Medical also means following big changes in healthcare delivery and structures and facing popular distrust in skilled nursing and elder care segments. Opportunity, for those who want to jump in, needs some preparation and a reexamination of the landscape.

Transformation Of The Medical Office

“Medical office is doing well,” Bo Stuart, a senior associate at Transwestern’s Southeast healthcare advisory services team, tells GlobeSt.com. “It started coming out of the pandemic earlier than certain product types and there was less uncertainty.”

The cap rates are relatively good compared to, say, threes in industrial.

“I’ve seen anywhere from stuff in the fours to a lot of stuff in the fives,” says Ben Reinberg, founder and CEO of Alliance Consolidated Group of Companies. “You have short term leases that trade in the sixes and sevens.”

Investment rewards are nothing new to those with experience investing in the sector.
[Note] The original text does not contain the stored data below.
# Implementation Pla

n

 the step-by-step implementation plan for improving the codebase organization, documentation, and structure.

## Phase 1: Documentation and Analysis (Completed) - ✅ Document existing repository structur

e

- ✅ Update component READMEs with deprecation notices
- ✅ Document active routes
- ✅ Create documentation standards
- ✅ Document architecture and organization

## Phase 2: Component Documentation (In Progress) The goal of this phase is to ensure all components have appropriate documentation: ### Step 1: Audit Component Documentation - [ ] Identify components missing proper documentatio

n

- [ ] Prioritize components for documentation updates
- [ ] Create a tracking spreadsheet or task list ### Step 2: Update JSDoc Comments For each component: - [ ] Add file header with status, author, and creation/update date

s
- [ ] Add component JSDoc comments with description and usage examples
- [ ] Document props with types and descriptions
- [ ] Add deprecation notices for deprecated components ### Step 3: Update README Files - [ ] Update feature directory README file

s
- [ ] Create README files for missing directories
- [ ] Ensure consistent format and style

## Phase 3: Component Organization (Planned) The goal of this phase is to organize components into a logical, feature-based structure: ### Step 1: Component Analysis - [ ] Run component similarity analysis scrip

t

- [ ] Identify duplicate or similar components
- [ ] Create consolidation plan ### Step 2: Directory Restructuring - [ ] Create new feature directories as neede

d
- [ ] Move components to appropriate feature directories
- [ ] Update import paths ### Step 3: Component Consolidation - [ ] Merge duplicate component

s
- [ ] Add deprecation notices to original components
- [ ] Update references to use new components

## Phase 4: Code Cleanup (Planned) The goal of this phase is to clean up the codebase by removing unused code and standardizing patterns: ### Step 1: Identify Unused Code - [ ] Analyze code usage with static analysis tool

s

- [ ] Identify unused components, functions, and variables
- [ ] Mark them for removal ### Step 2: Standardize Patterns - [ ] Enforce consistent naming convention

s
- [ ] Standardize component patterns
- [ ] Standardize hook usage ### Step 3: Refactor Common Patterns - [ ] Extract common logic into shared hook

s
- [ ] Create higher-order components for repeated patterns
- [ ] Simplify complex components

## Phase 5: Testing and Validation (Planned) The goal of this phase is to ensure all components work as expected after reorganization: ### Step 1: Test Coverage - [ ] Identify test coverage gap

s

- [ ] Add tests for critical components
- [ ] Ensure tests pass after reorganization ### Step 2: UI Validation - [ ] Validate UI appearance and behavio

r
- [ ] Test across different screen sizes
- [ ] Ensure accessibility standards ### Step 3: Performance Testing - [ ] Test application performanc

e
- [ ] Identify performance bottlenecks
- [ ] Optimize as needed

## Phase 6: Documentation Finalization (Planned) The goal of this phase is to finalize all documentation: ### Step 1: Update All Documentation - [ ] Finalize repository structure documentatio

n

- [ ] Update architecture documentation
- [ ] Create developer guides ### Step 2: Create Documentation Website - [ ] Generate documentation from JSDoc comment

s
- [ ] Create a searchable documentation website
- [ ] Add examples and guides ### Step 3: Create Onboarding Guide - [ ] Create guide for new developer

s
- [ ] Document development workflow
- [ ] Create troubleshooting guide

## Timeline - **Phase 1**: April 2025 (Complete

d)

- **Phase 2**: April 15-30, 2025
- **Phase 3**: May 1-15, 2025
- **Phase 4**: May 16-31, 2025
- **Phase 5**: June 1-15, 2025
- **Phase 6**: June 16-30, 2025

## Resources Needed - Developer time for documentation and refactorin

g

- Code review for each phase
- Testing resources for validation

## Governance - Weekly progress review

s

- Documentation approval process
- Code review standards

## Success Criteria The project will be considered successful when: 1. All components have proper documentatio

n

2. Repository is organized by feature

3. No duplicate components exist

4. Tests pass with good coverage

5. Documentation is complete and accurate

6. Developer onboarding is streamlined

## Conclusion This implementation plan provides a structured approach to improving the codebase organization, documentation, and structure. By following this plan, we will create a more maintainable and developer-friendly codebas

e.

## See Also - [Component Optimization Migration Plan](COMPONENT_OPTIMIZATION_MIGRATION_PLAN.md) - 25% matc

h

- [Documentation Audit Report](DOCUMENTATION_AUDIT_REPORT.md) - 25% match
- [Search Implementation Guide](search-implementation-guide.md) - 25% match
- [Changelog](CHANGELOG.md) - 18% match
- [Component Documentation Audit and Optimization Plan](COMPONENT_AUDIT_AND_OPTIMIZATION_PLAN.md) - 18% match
John Wilson, president of HSA PrimeCare, points out that the medical office building, or MOB, sector performed well in the financial crisis of 2008 through 2012.

“It not only remains strong, but I think the pandemic has accelerated the growth and number of investors and it’s brought new capital because of some of the fundamentals of the space, comparing it to general office,” Wilson says. “General office is still facing the uncertainty of employees coming back, when they’re going to come back, how many are going to come back. Medical office shows more clarity in long-term demand.”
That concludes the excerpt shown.